MrsBadger · 04/04/2007 15:39

[adds New Curtains to babystuff shopping list]

I love these vintage books - I have a super one from the 40s called Care Of Children From One to Three including a handy chapter about furnishing your nursery and dealing with 'native staff' if your husband is posted to the Colonies.

And MIL has just retired from 30 years of MW / HV / research nursing, so I actually have first editions of some of the very early Kitzingers and (iirc) the original 1950s Birth Without Fear...

AitchTwoOh · 04/04/2007 15:44

i used to have a teach yourself swahili book from the 20s. very handy if you wanted to translate 'beat that native until he bleeds' .

MrsBadger · 04/04/2007 15:50

I had a similar Italian one - 'Bring me some cream-laid writing paper' 'Send the butler in at once'

tiktok · 04/04/2007 15:54

I have a great babycare book from the 50s - shows a mother getting ready to breastfeed.

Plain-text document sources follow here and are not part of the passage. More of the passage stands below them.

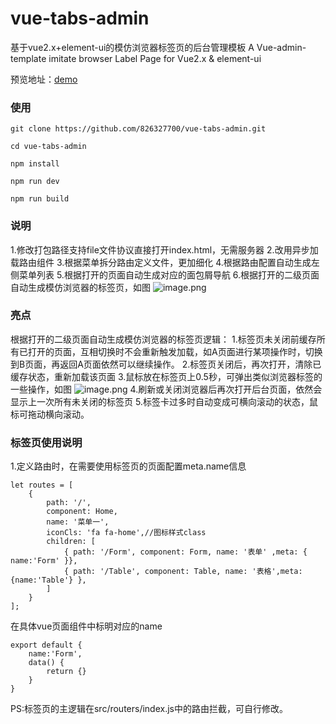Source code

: # vue-tabs-admin
基于vue2.x+element-ui的模仿浏览器标签页的后台管理模板
A Vue-admin-template imitate browser Label Page for Vue2.x &amp; element-ui

预览地址：[demo](https://826327700.github.io/demo/vue-tabs-admin/)

### 使用
```
git clone https://github.com/826327700/vue-tabs-admin.git

cd vue-tabs-admin

npm install

npm run dev

npm run build
```
### 说明
1.修改打包路径支持file文件协议直接打开index.html，无需服务器
2.改用异步加载路由组件
3.根据菜单拆分路由定义文件，更加细化
4.根据路由配置自动生成左侧菜单列表
5.根据打开的页面自动生成对应的面包屑导航
6.根据打开的二级页面自动生成模仿浏览器的标签页，如图
![image.png](http://upload-images.jianshu.io/upload_images/6651371-fb6c1f0238e4f78a.png?imageMogr2/auto-orient/strip%7CimageView2/2/w/1240)


### 亮点
根据打开的二级页面自动生成模仿浏览器的标签页逻辑：
1.标签页未关闭前缓存所有已打开的页面，互相切换时不会重新触发加载，如A页面进行某项操作时，切换到B页面，再返回A页面依然可以继续操作。
2.标签页关闭后，再次打开，清除已缓存状态，重新加载该页面
3.鼠标放在标签页上0.5秒，可弹出类似浏览器标签的一些操作，如图
![image.png](http://upload-images.jianshu.io/upload_images/6651371-67266c17e718b92c.png?imageMogr2/auto-orient/strip%7CimageView2/2/w/1240)
4.刷新或关闭浏览器后再次打开后台页面，依然会显示上一次所有未关闭的标签页
5.标签卡过多时自动变成可横向滚动的状态，鼠标可拖动横向滚动。

### 标签页使用说明
1.定义路由时，在需要使用标签页的页面配置meta.name信息
```
let routes = [
    {
        path: '/',
        component: Home,
        name: '菜单一',
        iconCls: 'fa fa-home',//图标样式class
        children: [
            { path: '/Form', component: Form, name: '表单' ,meta: { name:'Form' }},
            { path: '/Table', component: Table, name: '表格',meta:{name:'Table'} },
        ]
    }
];
```
在具体vue页面组件中标明对应的name
```
export default {
	name:'Form',
	data() {
		return {}
    }
}
```
PS:标签页的主逻辑在src/routers/index.js中的路由拦截，可自行修改。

She has a rubber apron on (WTF?), a hospital trolley beside her with sterilised cotton wool swabs, a jug of water, an alarm clock (to time the feeds - truly), and enough nappies and swaddling doo-dahs to sink the Titanic....

AitchTwoOh · 04/04/2007 15:55

are we not all wearing rubber aprons?

MrsBadger · 04/04/2007 15:56

were there step-by-step instructions on how to extract nork from confines of said apron?

tiktok · 04/04/2007 16:15

Just checked the pic....it seems nork trajectory is sideways out of the apron bib. She is holding nork in a scissor grip, so fingers will certainly get in the way of the latch.

Aitch, I think the apron rather suits you.

And so handy for the festishists' annual ball, too

jetjets · 04/04/2007 17:18

Message withdrawn

MrsBadger · 04/04/2007 17:34

oh, don't, I'm at work and people think I'm mad hooting with laughter at my desk.

Even the astonishingly progressive (for its time) Birth Without Fear has a section called The Role Of The Father which dwells heavily on the making of refreshing cups of tea.

Actually I may have to post some extracts, they are so loopy that it makes you wonder what it must have been like before they got all spiritual about it.

(Though I still can't read about Leboyer and silent deliveries without thinking of Libby Purves 'swearing like a Billingsgate porter and punching her husband in the neck')

littleEasterlapin · 04/04/2007 17:38

Apron, anyone?

jetjets · 04/04/2007 17:47

Message withdrawn

MrsBadger · 04/04/2007 17:51

'Give me gas! Give me pethidine! Get me a bloody anaesthetist! Bring me drugs!...

...but yes, a cup of tea would be lovely darling'

tiktok · 04/04/2007 18:46

Oooh, lurvley apron, lapin

The one in my pic seems to be made of groundsheet material - it's black and white so not sure of colour, but I imagine it is dark green.